Acqua virtuale - A2A

L'acqua virtuale è la quantità di acqua dolce usata nella produzione e commercializzazione di alimenti e beni di consumo. Anche se il calcolo è molto complesso, questo concetto mira a sensibilizzare l'opinione pubblica riguardo al consumo delle risorse idriche.

Le questioni ambientali stanno diventando sempre di più un argomento centrale nel dibattito pubblico, a cominciare dalla lotta ai cambiamenti climatici. Un tema altrettanto importante, spesso strettamente correlato, è la lotta agli sprechi idrici.

Il concetto di acqua virtuale ha come obiettivo proprio quello di aumentare l’attenzione nei confronti del consumo delle risorse idriche. Vediamo nel dettaglio di cosa si tratta, come si calcola e alcuni esempi sull’acqua virtuale, per capire meglio come compiere scelte di consumo sostenibili e diminuire il consumo di acqua dolce.

Che cos’è l’acqua virtuale

Ogni prodotto, da quelli agricoli all’abbigliamento, richiede una determinata quantità di acqua nel processo produttivo. Con il termine acqua virtuale, virtual water in inglese, ci si riferisce alla quantità di acqua dolce necessaria per produrre e commercializzare un prodotto alimentare, un bene di consumo o un servizio.

Questa quantità di acqua può essere misurata nel luogo dove il bene è stato prodotto: in questo caso si parla di production-site definition, un termine che si riferisce alla somma dell’acqua consumata nelle varie fasi della sua produzione. Altrimenti, può anche essere definita come il volume d’acqua che sarebbe stato necessario utilizzare per produrlo nel luogo di consumo: in questo caso si parla di consumption-site definition.

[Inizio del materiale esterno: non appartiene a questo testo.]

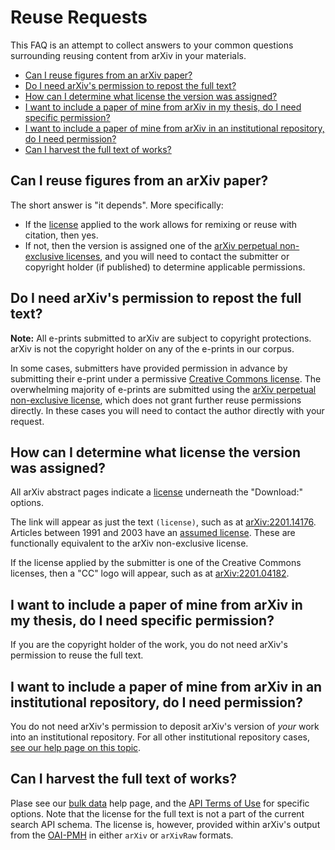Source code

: Reuse Requests
==============

This FAQ is an attempt to collect answers to your common questions surrounding reusing content from arXiv in your materials. 

- [Can I reuse figures from an arXiv paper?](#figures) 
- [Do I need arXiv's permission to repost the full text?](#full_text)
- [How can I determine what license the version was assigned?](#what_license)
- [I want to include a paper of mine from arXiv in my thesis, do I need specific permission?](#thesis)
- [I want to include a paper of mine from arXiv in an institutional repository, do I need permission?](#ir)
- [Can I harvest the full text of works?](#bulk_data)

<span name="figures"></span>
## Can I reuse figures from an arXiv paper?

The short answer is "it depends". More specifically: 
  - If the [license](/help/license) applied to the work allows for remixing or reuse with citation, then yes. 
  - If not, then the version is assigned one of the [arXiv perpetual non-exclusive licenses](https://arxiv.org/licenses/nonexclusive-distrib/1.0/), and you will need to contact the submitter or copyright holder (if published) to determine applicable permissions. 

<span name="full_text"></span>
## Do I need arXiv's permission to repost the full text?

**Note:** All e-prints submitted to arXiv are subject to copyright protections. arXiv is not the copyright holder on any of the e-prints in our corpus. 

In some cases, submitters have provided permission in advance by submitting their e-print under a permissive [Creative Commons license](/help/license#licenses-available). The overwhelming majority of e-prints are submitted using the [arXiv perpetual non-exclusive license](https://arxiv.org/licenses/nonexclusive-distrib/1.0/), which does not grant further reuse permissions directly. In these cases you will need to contact the author directly with your request.

<span name="what_license"></span>
## How can I determine what license the version was assigned?

All arXiv abstract pages indicate a [license](/help/license) underneath the "Download:" options. 

The link will appear as just the text `(license)`, such as at [arXiv:2201.14176](https://arxiv.org/abs/2103.14176v2). Articles between 1991 and 2003 have an [assumed license](https://arxiv.org/licenses/assumed-1991-2003/license.html). These are functionally equivalent to the arXiv non-exclusive license.  

If the license applied by the submitter is one of the Creative Commons licenses, then a "CC" logo will appear, such as at [arXiv:2201.04182](https://arxiv.org/abs/2201.04182v1). 

<span name="thesis"></span>
## I want to include a paper of mine from arXiv in my thesis, do I need specific permission?

If you are the copyright holder of the work, you do not need arXiv's permission to reuse the full text. 

<span name="ir"></span>
## I want to include a paper of mine from arXiv in an institutional repository, do I need permission?

You do not need arXiv's permission to deposit arXiv's version of *your* work into an institutional repository. For all other institutional repository cases, [see our help page on this topic](/help/ir). 

<span name="bulk_data"></span>
## Can I harvest the full text of works? 

Plase see our [bulk data](/help/bulk_data) help page, and the [API Terms of Use](/help/api/tou) for specific options. Note that the license for the full text is not a part of the current search API schema. The license is, however, provided within arXiv's output from the [OAI-PMH](/help/oa) in either `arXiv` or `arXivRaw` formats. 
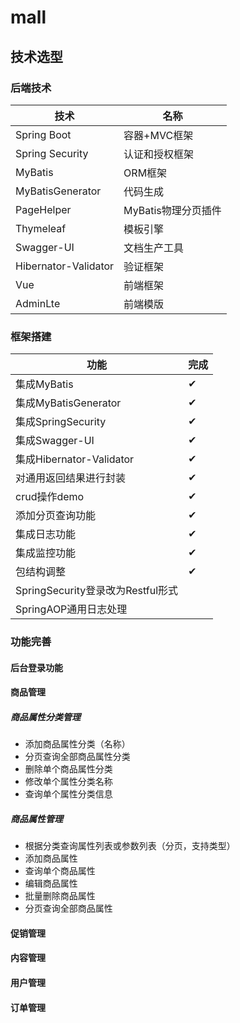 # mall

## 技术选型

### 后端技术
技术 | 名称 
----|----
Spring Boot | 容器+MVC框架
Spring Security | 认证和授权框架
MyBatis | ORM框架  
MyBatisGenerator | 代码生成  
PageHelper | MyBatis物理分页插件  
Thymeleaf | 模板引擎   
Swagger-UI | 文档生产工具
Hibernator-Validator | 验证框架
Vue | 前端框架
AdminLte | 前端模版

### 框架搭建
功能 | 完成 
----|----
集成MyBatis | ✔
集成MyBatisGenerator | ✔
集成SpringSecurity | ✔
集成Swagger-UI | ✔
集成Hibernator-Validator | ✔
对通用返回结果进行封装 | ✔
crud操作demo | ✔
添加分页查询功能 | ✔
集成日志功能 | ✔
集成监控功能 | ✔
包结构调整 | ✔
SpringSecurity登录改为Restful形式 |
SpringAOP通用日志处理 | 

### 功能完善

#### 后台登录功能

#### 商品管理

##### 商品属性分类管理

- 添加商品属性分类（名称）
- 分页查询全部商品属性分类
- 删除单个商品属性分类
- 修改单个属性分类名称
- 查询单个属性分类信息

##### 商品属性管理

- 根据分类查询属性列表或参数列表（分页，支持类型）
- 添加商品属性
- 查询单个商品属性
- 编辑商品属性
- 批量删除商品属性
- 分页查询全部商品属性

#### 促销管理

#### 内容管理

#### 用户管理

#### 订单管理
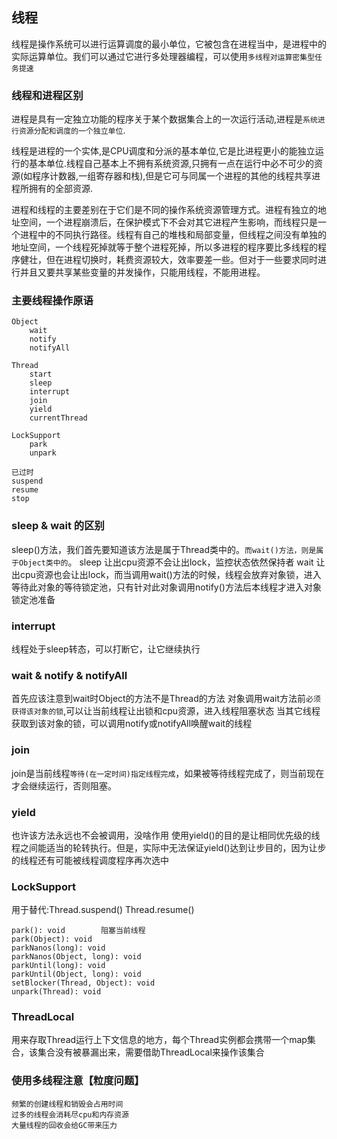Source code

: 线程
-----------

线程是操作系统可以进行运算调度的最小单位，它被包含在进程当中，是进程中的实际运算单位。我们可以通过它进行多处理器编程，可以使用`多线程对运算密集型任务提速`

### 线程和进程区别

进程是具有一定独立功能的程序关于某个数据集合上的一次运行活动,进程是`系统进行资源分配和调度的一个独立单位`.

线程是进程的一个实体,是CPU调度和分派的基本单位,它是比进程更小的能独立运行的基本单位.线程自己基本上不拥有系统资源,只拥有一点在运行中必不可少的资源(如程序计数器,一组寄存器和栈),但是它可与同属一个进程的其他的线程共享进程所拥有的全部资源.

进程和线程的主要差别在于它们是不同的操作系统资源管理方式。进程有独立的地址空间，一个进程崩溃后，在保护模式下不会对其它进程产生影响，而线程只是一个进程中的不同执行路径。线程有自己的堆栈和局部变量，但线程之间没有单独的地址空间，一个线程死掉就等于整个进程死掉，所以多进程的程序要比多线程的程序健壮，但在进程切换时，耗费资源较大，效率要差一些。但对于一些要求同时进行并且又要共享某些变量的并发操作，只能用线程，不能用进程。

### 主要线程操作原语

    Object
        wait
        notify
        notifyAll

    Thread
        start
        sleep
        interrupt
        join
        yield 
        currentThread
    
    LockSupport
        park
        unpark
    
    已过时
    suspend
    resume
    stop


### sleep & wait 的区别

sleep()方法，我们首先要知道该方法是属于Thread类中的。`而wait()方法，则是属于Object类中的`。
sleep 让出cpu资源不会让出lock，监控状态依然保持者
wait 让出cpu资源也会让出lock，而当调用wait()方法的时候，线程会放弃对象锁，进入等待此对象的等待锁定池，只有针对此对象调用notify()方法后本线程才进入对象锁定池准备

### interrupt

线程处于sleep转态，可以打断它，让它继续执行

### wait & notify & notifyAll

首先应该注意到wait时Object的方法不是Thread的方法
对象调用wait方法前`必须获得该对象的锁`,可以让当前线程让出锁和cpu资源，进入线程阻塞状态
当其它线程获取到该对象的锁，可以调用notify或notifyAll唤醒wait的线程

### join

join是当前线程`等待(在一定时间)指定线程完成`，如果被等待线程完成了，则当前现在才会继续运行，否则阻塞。

### yield
也许该方法永远也不会被调用，没啥作用
使用yield()的目的是让相同优先级的线程之间能适当的轮转执行。但是，实际中无法保证yield()达到让步目的，因为让步的线程还有可能被线程调度程序再次选中


### LockSupport

用于替代:Thread.suspend() Thread.resume()

    park(): void        阻塞当前线程
    park(Object): void  
    parkNanos(long): void
    parkNanos(Object, long): void
    parkUntil(long): void
    parkUntil(Object, long): void
    setBlocker(Thread, Object): void
    unpark(Thread): void
    
### ThreadLocal    
    
用来存取Thread运行上下文信息的地方，每个Thread实例都会携带一个map集合，该集合没有被暴漏出来，需要借助ThreadLocal来操作该集合
    
### 使用多线程注意【粒度问题】

    频繁的创建线程和销毁会占用时间
    过多的线程会消耗尽cpu和内存资源
    大量线程的回收会给GC带来压力
    
    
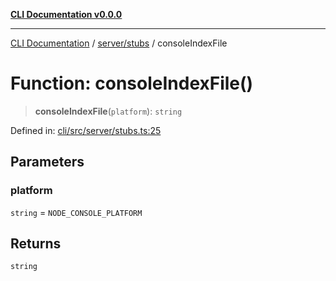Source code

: [**CLI Documentation v0.0.0**](../../../README.md)

***

[CLI Documentation](../../../modules.md) / [server/stubs](../README.md) / consoleIndexFile

# Function: consoleIndexFile()

> **consoleIndexFile**(`platform`): `string`

Defined in: [cli/src/server/stubs.ts:25](https://github.com/stonemjs/cli/blob/9e518a2b8256b5ebc9e0e69a80ac84eb1fb59bf9/src/server/stubs.ts#L25)

## Parameters

### platform

`string` = `NODE_CONSOLE_PLATFORM`

## Returns

`string`
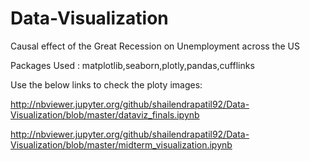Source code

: # Data-Visualization
Causal effect of the Great Recession on Unemployment across the US

Packages Used : matplotlib,seaborn,plotly,pandas,cufflinks

Use the below links to check the ploty images:  

http://nbviewer.jupyter.org/github/shailendrapatil92/Data-Visualization/blob/master/dataviz_finals.ipynb

http://nbviewer.jupyter.org/github/shailendrapatil92/Data-Visualization/blob/master/midterm_visualization.ipynb
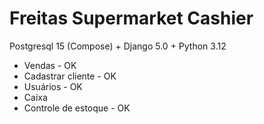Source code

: # Freitas Supermarket Cashier

Postgresql 15 (Compose) + Django 5.0 + Python 3.12

- Vendas - OK
- Cadastrar cliente - OK
- Usuários - OK
- Caixa
- Controle de estoque - OK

L’aggettivo “virtuale” si riferisce al fatto che molta dell’acqua utilizzata per produrre un bene non è contenuta nel prodotto finito. Il reale contenuto d’acqua del bene, infatti, è generalmente trascurabile rispetto al suo contenuto “virtuale”.

Chi ha ideato il concetto di acqua virtuale

Il concetto di acqua virtuale è stato introdotto nel 1993 da John Anthony Allan, professore di geografia al King’s College e professore emerito alla School of Oriental and African Studies della University of London. Nei suoi studi il professore Allan stimò che per produrre una tazza di caffè sono necessari 140 litri di acqua, utilizzati per la coltivazione e il trasporto del caffè.

Come spiega il professore, alla fine degli anni ’80 aveva introdotto il concetto di “acqua incorporata” definita come l’acqua utilizzata nel commercio internazionale di beni alimentari. L’espressione “acqua virtuale” la introdusse intorno al 1993, quando fu utilizzata nel corso di un seminario settimanale tenuto presso l’Università di Londra.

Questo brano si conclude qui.